"""
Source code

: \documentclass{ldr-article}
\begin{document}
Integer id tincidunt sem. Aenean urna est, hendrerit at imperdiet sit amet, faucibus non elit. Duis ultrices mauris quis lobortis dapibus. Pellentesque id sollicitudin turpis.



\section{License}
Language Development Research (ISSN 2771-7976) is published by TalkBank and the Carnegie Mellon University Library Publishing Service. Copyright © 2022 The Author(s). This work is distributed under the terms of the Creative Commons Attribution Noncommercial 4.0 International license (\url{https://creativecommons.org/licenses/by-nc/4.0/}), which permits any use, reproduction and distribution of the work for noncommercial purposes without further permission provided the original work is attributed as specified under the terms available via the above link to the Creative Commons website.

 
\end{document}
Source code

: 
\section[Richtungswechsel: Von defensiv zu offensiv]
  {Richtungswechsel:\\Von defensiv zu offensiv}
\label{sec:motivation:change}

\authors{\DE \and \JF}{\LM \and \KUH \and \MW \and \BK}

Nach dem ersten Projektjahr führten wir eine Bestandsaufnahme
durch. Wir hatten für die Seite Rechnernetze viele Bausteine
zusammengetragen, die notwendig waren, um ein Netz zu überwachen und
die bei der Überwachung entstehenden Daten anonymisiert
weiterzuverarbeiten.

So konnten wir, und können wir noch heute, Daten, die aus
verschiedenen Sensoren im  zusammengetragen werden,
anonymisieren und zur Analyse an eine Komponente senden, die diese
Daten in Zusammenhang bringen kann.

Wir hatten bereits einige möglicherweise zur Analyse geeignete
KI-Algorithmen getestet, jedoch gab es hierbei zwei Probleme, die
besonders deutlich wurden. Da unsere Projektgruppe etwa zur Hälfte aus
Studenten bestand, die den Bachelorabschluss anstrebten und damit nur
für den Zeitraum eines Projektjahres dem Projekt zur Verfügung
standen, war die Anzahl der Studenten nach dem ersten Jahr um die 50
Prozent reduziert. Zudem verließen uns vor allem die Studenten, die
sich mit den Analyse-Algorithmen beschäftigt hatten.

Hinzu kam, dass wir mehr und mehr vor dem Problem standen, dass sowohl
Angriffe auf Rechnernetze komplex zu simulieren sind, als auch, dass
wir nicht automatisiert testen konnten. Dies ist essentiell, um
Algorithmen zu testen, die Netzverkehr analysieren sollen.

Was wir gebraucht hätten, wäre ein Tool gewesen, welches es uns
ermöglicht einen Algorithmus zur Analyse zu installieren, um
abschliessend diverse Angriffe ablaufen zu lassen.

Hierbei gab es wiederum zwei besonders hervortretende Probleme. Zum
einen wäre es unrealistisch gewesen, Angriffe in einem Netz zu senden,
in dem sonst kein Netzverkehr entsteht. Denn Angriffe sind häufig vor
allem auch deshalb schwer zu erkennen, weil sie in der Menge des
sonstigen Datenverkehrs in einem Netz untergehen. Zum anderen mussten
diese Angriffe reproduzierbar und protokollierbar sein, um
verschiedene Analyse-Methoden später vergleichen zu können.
"""
=== What you have to do ===
Please quote every record above exactly as it appears.

=== Answer box ===
Source code

: \documentclass{ldr-article}
\begin{document}
Integer id tincidunt sem. Aenean urna est, hendrerit at imperdiet sit amet, faucibus non elit. Duis ultrices mauris quis lobortis dapibus. Pellentesque id sollicitudin turpis.



\section{License}
Language Development Research (ISSN 2771-7976) is published by TalkBank and the Carnegie Mellon University Library Publishing Service. Copyright © 2022 The Author(s). This work is distributed under the terms of the Creative Commons Attribution Noncommercial 4.0 International license (\url{https://creativecommons.org/licenses/by-nc/4.0/}), which permits any use, reproduction and distribution of the work for noncommercial purposes without further permission provided the original work is attributed as specified under the terms available via the above link to the Creative Commons website.

 
\end{document}
Source code

: 
\section[Richtungswechsel: Von defensiv zu offensiv]
  {Richtungswechsel:\\Von defensiv zu offensiv}
\label{sec:motivation:change}

\authors{\DE \and \JF}{\LM \and \KUH \and \MW \and \BK}

Nach dem ersten Projektjahr führten wir eine Bestandsaufnahme
durch. Wir hatten für die Seite Rechnernetze viele Bausteine
zusammengetragen, die notwendig waren, um ein Netz zu überwachen und
die bei der Überwachung entstehenden Daten anonymisiert
weiterzuverarbeiten.

So konnten wir, und können wir noch heute, Daten, die aus
verschiedenen Sensoren im  zusammengetragen werden,
anonymisieren und zur Analyse an eine Komponente senden, die diese
Daten in Zusammenhang bringen kann.

Wir hatten bereits einige möglicherweise zur Analyse geeignete
KI-Algorithmen getestet, jedoch gab es hierbei zwei Probleme, die
besonders deutlich wurden. Da unsere Projektgruppe etwa zur Hälfte aus
Studenten bestand, die den Bachelorabschluss anstrebten und damit nur
für den Zeitraum eines Projektjahres dem Projekt zur Verfügung
standen, war die Anzahl der Studenten nach dem ersten Jahr um die 50
Prozent reduziert. Zudem verließen uns vor allem die Studenten, die
sich mit den Analyse-Algorithmen beschäftigt hatten.

Hinzu kam, dass wir mehr und mehr vor dem Problem standen, dass sowohl
Angriffe auf Rechnernetze komplex zu simulieren sind, als auch, dass
wir nicht automatisiert testen konnten. Dies ist essentiell, um
Algorithmen zu testen, die Netzverkehr analysieren sollen.

Was wir gebraucht hätten, wäre ein Tool gewesen, welches es uns
ermöglicht einen Algorithmus zur Analyse zu installieren, um
abschliessend diverse Angriffe ablaufen zu lassen.

Hierbei gab es wiederum zwei besonders hervortretende Probleme. Zum
einen wäre es unrealistisch gewesen, Angriffe in einem Netz zu senden,
in dem sonst kein Netzverkehr entsteht. Denn Angriffe sind häufig vor
allem auch deshalb schwer zu erkennen, weil sie in der Menge des
sonstigen Datenverkehrs in einem Netz untergehen. Zum anderen mussten
diese Angriffe reproduzierbar und protokollierbar sein, um
verschiedene Analyse-Methoden später vergleichen zu können.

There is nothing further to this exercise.